Repeat back the entries that follow, keeping every word as it is.

○ ○ ○ ○ ○ ○ ○

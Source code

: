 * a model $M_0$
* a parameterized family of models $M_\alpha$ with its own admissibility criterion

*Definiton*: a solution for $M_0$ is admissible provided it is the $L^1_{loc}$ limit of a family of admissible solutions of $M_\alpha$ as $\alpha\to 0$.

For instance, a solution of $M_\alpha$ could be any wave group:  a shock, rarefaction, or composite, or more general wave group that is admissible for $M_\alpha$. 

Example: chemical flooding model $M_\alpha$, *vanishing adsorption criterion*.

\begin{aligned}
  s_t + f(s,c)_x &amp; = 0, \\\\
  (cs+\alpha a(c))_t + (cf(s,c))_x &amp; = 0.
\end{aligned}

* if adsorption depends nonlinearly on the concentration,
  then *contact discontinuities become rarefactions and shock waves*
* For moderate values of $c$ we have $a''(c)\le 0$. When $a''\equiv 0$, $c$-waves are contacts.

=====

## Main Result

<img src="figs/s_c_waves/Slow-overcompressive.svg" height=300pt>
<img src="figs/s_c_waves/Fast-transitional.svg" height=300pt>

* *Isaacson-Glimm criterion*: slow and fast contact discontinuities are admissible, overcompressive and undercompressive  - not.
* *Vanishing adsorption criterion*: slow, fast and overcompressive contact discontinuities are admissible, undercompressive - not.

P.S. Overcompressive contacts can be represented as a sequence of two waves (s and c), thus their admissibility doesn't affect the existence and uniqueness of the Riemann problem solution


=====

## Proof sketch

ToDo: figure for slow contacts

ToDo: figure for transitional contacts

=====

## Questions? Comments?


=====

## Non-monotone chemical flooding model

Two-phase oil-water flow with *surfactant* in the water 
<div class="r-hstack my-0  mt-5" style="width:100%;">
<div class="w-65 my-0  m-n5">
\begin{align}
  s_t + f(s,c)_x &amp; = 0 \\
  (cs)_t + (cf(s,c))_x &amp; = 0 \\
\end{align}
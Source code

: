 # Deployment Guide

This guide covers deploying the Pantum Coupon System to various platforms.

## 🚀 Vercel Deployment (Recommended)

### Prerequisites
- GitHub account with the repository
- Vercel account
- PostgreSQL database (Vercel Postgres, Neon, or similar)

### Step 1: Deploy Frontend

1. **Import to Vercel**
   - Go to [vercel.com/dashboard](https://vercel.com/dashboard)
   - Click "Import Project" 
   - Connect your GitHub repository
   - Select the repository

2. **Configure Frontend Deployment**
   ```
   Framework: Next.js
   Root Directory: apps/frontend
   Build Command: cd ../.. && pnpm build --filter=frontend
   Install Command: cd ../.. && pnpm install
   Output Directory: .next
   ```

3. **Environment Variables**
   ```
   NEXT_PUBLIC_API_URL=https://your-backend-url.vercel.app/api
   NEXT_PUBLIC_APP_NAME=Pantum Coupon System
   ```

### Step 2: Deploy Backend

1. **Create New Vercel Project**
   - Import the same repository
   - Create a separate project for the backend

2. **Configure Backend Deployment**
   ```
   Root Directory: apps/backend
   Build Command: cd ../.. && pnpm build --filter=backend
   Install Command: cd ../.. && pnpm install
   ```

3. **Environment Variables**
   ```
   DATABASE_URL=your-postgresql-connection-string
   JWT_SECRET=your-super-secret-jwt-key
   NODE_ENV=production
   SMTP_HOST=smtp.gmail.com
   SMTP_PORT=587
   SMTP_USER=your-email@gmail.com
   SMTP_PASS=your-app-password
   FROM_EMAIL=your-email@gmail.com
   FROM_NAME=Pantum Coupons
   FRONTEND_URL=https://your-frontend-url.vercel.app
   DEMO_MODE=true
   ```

○ ○ ○ ○ ○ ○ ○

_Response to this task_.
Source code

: * a model $M_0$
* a parameterized family of models $M_\alpha$ with its own admissibility criterion

*Definiton*: a solution for $M_0$ is admissible provided it is the $L^1_{loc}$ limit of a family of admissible solutions of $M_\alpha$ as $\alpha\to 0$.

For instance, a solution of $M_\alpha$ could be any wave group:  a shock, rarefaction, or composite, or more general wave group that is admissible for $M_\alpha$. 

Example: chemical flooding model $M_\alpha$, *vanishing adsorption criterion*.

\begin{aligned}
  s_t + f(s,c)_x &amp; = 0, \\\\
  (cs+\alpha a(c))_t + (cf(s,c))_x &amp; = 0.
\end{aligned}

* if adsorption depends nonlinearly on the concentration,
  then *contact discontinuities become rarefactions and shock waves*
* For moderate values of $c$ we have $a''(c)\le 0$. When $a''\equiv 0$, $c$-waves are contacts.

=====

## Main Result

<img src="figs/s_c_waves/Slow-overcompressive.svg" height=300pt>
<img src="figs/s_c_waves/Fast-transitional.svg" height=300pt>

* *Isaacson-Glimm criterion*: slow and fast contact discontinuities are admissible, overcompressive and undercompressive  - not.
* *Vanishing adsorption criterion*: slow, fast and overcompressive contact discontinuities are admissible, undercompressive - not.

P.S. Overcompressive contacts can be represented as a sequence of two waves (s and c), thus their admissibility doesn't affect the existence and uniqueness of the Riemann problem solution


=====

## Proof sketch

ToDo: figure for slow contacts

ToDo: figure for transitional contacts

=====

## Questions? Comments?


=====

## Non-monotone chemical flooding model

Two-phase oil-water flow with *surfactant* in the water 
<div class="r-hstack my-0  mt-5" style="width:100%;">
<div class="w-65 my-0  m-n5">
\begin{align}
  s_t + f(s,c)_x &amp; = 0 \\
  (cs)_t + (cf(s,c))_x &amp; = 0 \\
\end{align}
Source code

: # Deployment Guide

This guide covers deploying the Pantum Coupon System to various platforms.

## 🚀 Vercel Deployment (Recommended)

### Prerequisites
- GitHub account with the repository
- Vercel account
- PostgreSQL database (Vercel Postgres, Neon, or similar)

### Step 1: Deploy Frontend

1. **Import to Vercel**
   - Go to [vercel.com/dashboard](https://vercel.com/dashboard)
   - Click "Import Project" 
   - Connect your GitHub repository
   - Select the repository

2. **Configure Frontend Deployment**
   ```
   Framework: Next.js
   Root Directory: apps/frontend
   Build Command: cd ../.. && pnpm build --filter=frontend
   Install Command: cd ../.. && pnpm install
   Output Directory: .next
   ```

3. **Environment Variables**
   ```
   NEXT_PUBLIC_API_URL=https://your-backend-url.vercel.app/api
   NEXT_PUBLIC_APP_NAME=Pantum Coupon System
   ```

### Step 2: Deploy Backend

1. **Create New Vercel Project**
   - Import the same repository
   - Create a separate project for the backend

2. **Configure Backend Deployment**
   ```
   Root Directory: apps/backend
   Build Command: cd ../.. && pnpm build --filter=backend
   Install Command: cd ../.. && pnpm install
   ```

3. **Environment Variables**
   ```
   DATABASE_URL=your-postgresql-connection-string
   JWT_SECRET=your-super-secret-jwt-key
   NODE_ENV=production
   SMTP_HOST=smtp.gmail.com
   SMTP_PORT=587
   SMTP_USER=your-email@gmail.com
   SMTP_PASS=your-app-password
   FROM_EMAIL=your-email@gmail.com
   FROM_NAME=Pantum Coupons
   FRONTEND_URL=https://your-frontend-url.vercel.app
   DEMO_MODE=true
   ```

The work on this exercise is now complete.